::: Exercise data :::

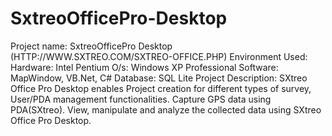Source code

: SxtreoOfficePro-Desktop
=======================

Project name:  SxtreoOfficePro Desktop (HTTP://WWW.SXTREO.COM/SXTREO-OFFICE.PHP)
Environment Used: 
Hardware: Intel Pentium O/s: Windows XP Professional
Software: MapWindow, VB.Net, C#
Database: SQL Lite
Project Description: 
SXtreo Office Pro Desktop enables Project creation for different types of survey, User/PDA management functionalities. Capture GPS data using PDA(SXtreo).  View, manipulate and analyze the collected data using SXtreo Office Pro Desktop.

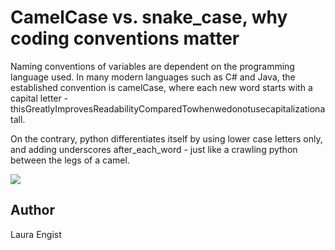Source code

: <!-- BEGIN TITLE -->
# CamelCase vs. snake_case, why coding conventions matter
<!-- END TITLE -->

<!-- BEGIN BODY -->
Naming conventions of variables are dependent on the programming language used. 
In many modern languages such as C# and Java, the established convention is camelCase, 
where each new word starts with a capital letter - thisGreatlyImprovesReadabilityComparedTowhenwedonotusecapitalizationatall.

On the contrary, python differentiates itself by using lower case letters only, and adding underscores after_each_word - just like a crawling python between the legs of a camel. 
<!-- END BODY -->


<img src="../illustration.png">


## Author
<!-- BEGIN AUTHOR -->
Laura Engist
<!-- END AUTHOR -->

:::

» **What the task asks**:
Return the data word for word without its pictures.

» **Task response**:
Source code

: SxtreoOfficePro-Desktop
=======================

Project name:  SxtreoOfficePro Desktop (HTTP://WWW.SXTREO.COM/SXTREO-OFFICE.PHP)
Environment Used: 
Hardware: Intel Pentium O/s: Windows XP Professional
Software: MapWindow, VB.Net, C#
Database: SQL Lite
Project Description: 
SXtreo Office Pro Desktop enables Project creation for different types of survey, User/PDA management functionalities. Capture GPS data using PDA(SXtreo).  View, manipulate and analyze the collected data using SXtreo Office Pro Desktop.

Source code

: <!-- BEGIN TITLE -->
# CamelCase vs. snake_case, why coding conventions matter
<!-- END TITLE -->

<!-- BEGIN BODY -->
Naming conventions of variables are dependent on the programming language used. 
In many modern languages such as C# and Java, the established convention is camelCase, 
where each new word starts with a capital letter - thisGreatlyImprovesReadabilityComparedTowhenwedonotusecapitalizationatall.

On the contrary, python differentiates itself by using lower case letters only, and adding underscores after_each_word - just like a crawling python between the legs of a camel. 
<!-- END BODY -->


<img src="../illustration.png">


## Author
<!-- BEGIN AUTHOR -->
Laura Engist
<!-- END AUTHOR -->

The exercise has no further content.